Problem details »
Look through the data below for the string "centerline", and copy every line where it turns up.

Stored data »
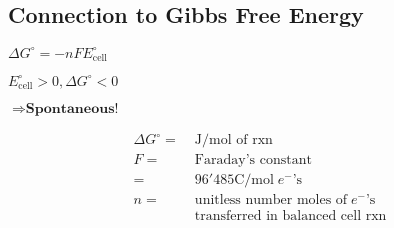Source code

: \subsection{Connection to Gibbs Free Energy}
    \begin{minipage}{0.99\linewidth}
        \begin{minipage}{0.35\linewidth}
            \centerline{$\Delta G^\circ = -n F E^\circ_\text{cell}$}
            \vspace*{2em}
            \centerline{$E^\circ_\text{cell} > 0, \Delta G^\circ < 0$}
            \vspace*{0.5em}
            \centerline{$\Rightarrow \textbf{Spontaneous!}$}
        \end{minipage}
        \begin{minipage}{0.7\linewidth}
            \begin{align*}
                \Delta G^\circ =& \; \textrm{J/mol of rxn}\\
                F =& \; \textrm{Faraday's constant}\\
                =& \; 96'485 \textrm{C/mol} \; e^- \textrm{'s}\\
                n =& \; \textrm{unitless number moles of} \; e^- \textrm{'s}\\
                & \; \textrm{transferred in balanced cell rxn}\\
            \end{align*}
        \end{minipage}
    \end{minipage}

Solution for this task »
            \centerline{$\Delta G^\circ = -n F E^\circ_\text{cell}$}
            \centerline{$E^\circ_\text{cell} > 0, \Delta G^\circ < 0$}
            \centerline{$\Rightarrow \textbf{Spontaneous!}$}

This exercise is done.